Há muitos anos, quando, um tanto triste, eu desabafava com a
mãe de uma amiga a respeito de ter sido magoada por uma pessoa do meu convívio,
fiquei surpresa com seu comentário. Ela me disse, com toda delicadeza, que
aquela pessoa à qual eu me referia, por mais que tivesse me magoado, não
poderia ter o poder de me derrotar, de me fazer sofrer; que isso só estava
acontecendo porque eu permitira que a amargura e a decepção tomassem conta de
mim e fossem minando minhas forças; que apenas eu era responsável por ter
chegado àquele estado em que me encontrava.
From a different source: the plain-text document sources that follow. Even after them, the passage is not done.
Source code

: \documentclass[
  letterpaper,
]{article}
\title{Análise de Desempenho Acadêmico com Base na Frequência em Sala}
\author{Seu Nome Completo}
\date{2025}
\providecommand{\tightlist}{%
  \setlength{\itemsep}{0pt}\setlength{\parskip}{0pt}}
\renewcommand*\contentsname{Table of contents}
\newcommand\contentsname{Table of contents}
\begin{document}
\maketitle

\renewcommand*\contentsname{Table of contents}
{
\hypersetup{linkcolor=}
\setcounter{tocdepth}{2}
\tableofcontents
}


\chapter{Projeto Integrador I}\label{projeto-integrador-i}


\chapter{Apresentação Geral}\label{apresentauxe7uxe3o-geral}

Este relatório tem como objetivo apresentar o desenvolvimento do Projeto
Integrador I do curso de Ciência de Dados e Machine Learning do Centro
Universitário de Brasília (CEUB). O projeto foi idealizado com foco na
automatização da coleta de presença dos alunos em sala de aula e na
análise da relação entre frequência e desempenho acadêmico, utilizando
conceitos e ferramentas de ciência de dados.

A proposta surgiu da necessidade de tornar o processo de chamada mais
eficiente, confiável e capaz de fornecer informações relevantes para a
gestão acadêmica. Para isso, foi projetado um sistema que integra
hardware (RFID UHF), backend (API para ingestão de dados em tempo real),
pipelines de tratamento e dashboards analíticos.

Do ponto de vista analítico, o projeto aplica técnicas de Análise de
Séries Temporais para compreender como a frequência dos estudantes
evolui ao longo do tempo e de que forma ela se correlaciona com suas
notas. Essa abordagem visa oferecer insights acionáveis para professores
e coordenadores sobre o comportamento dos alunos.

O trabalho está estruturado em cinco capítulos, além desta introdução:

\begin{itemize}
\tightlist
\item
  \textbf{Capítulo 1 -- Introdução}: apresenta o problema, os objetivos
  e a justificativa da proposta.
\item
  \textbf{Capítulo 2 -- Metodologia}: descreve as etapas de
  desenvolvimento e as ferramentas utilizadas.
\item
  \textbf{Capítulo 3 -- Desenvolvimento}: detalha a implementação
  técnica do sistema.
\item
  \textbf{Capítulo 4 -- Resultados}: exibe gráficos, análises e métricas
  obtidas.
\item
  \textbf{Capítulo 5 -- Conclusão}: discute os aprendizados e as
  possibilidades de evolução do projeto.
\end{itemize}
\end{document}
Confesso que fiquei chocada com aquela resposta. Na
realidade, esperava que ela me consolasse, pois era de conforto que meu coração
estava precisando; que reconhecesse junto comigo quão injusta fora a pessoa que
me ferira. Naquele momento, pensei, eu estava precisando de
brandura e não de reprimendas.
Foi com o coração cheio de amargor que contestei
veementemente o que ela havia dito: Mas que vida injusta é essa que, além de eu
ter sido magoada, no fim das contas, a única responsável pela minha tristeza,
pelo meu sofrimento sou eu mesma?. A mãe da minha amiga passou as mãos sob meus
olhos para enxugar minhas lágrimas, levantou-se calmamente e falou: Acho que
você ainda não está preparada, mas, um dia, você vai entender o que eu lhe
disse agora.
Hoje, passados tantos anos e após tantos tropeços, tantas
mágoas alimentadas, que só fizeram paralisar a minha vida, baixar minha
auto-estima e me fazer sofrer, entendo claramente o conselho daquela sábia
senhora.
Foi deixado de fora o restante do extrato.